Comores: le chef d'état-major limogé et en résidence surveillée

Par La rédaction

MORONI (AFP)

Le chef d'état-major de l'armée comorienne, qui s'est opposé mardi à son inculpation dans le cadre d'une enquête sur le meurtre d'un haut gradé de l'armée, a été limogé et placé en résidence surveillée, a annoncé le ministre de l'Intérieur et de la Défense.

Le général Salimou Amiri "a accepté de se soumettre à la décision de la justice et d'aller à la maison qui lui était réservée pour pouvoir être écouté par la justice", a déclaré dans la soirée à la radio nationale Ibrahima Houmadi Sidi.

Le chef d'état-major "est en résidence surveillée", a affirmé le ministre.

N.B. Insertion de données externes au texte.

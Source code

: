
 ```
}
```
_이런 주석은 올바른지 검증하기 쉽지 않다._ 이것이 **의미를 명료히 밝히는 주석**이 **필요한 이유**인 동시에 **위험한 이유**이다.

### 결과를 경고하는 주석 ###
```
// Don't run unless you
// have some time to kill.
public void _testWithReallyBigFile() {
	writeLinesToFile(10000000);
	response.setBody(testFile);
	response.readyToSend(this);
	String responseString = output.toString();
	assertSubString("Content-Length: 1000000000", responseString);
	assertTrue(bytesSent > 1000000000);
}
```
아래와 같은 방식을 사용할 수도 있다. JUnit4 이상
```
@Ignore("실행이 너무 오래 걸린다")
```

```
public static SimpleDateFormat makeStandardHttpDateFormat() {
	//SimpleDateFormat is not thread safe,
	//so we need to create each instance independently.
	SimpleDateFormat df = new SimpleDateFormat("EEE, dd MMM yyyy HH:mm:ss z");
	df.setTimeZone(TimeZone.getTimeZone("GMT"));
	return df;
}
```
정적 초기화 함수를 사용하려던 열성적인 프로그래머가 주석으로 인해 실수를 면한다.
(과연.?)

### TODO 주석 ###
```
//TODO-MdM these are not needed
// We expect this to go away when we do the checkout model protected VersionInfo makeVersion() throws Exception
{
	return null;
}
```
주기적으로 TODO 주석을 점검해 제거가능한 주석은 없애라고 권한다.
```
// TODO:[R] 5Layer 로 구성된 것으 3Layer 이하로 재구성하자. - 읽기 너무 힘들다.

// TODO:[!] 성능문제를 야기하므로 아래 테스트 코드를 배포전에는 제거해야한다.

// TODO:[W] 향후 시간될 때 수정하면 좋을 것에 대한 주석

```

Trois décrets présidentiels ont été lus à la radio, dont l'un a mis "fin aux fonctions du chef d'état-major de l'AND (Armée nationale de développement), le général de brigade Salimou Amiri".

Le capitaine Gamil Soilihi Abdallah, actuel "chef de corps" de l'armée, a été promu au grade de lieutenant-colonel et nommé chef d'état-major par intérim, selon ces décrets.

Le général Salimou s'était rendu mardi matin au tribunal de Moroni pour y être entendu par un juge en charge de l'enquête sur le meurtre d'un colonel assassiné mi-juin par des inconnus à Moroni.

A l'issue de cette audition, le juge a signifié au général Salimou son inculpation et son arrestation.Ce dernier s'y est opposé, a tenté de se rendre à la caserne de Kandani, quartier général de l'armé en périphérie de la capitale, où il a trouvé porte close, et a finalement trouvé refuge dans une école militaire, où il se trouvait encore en fin d'après-midi.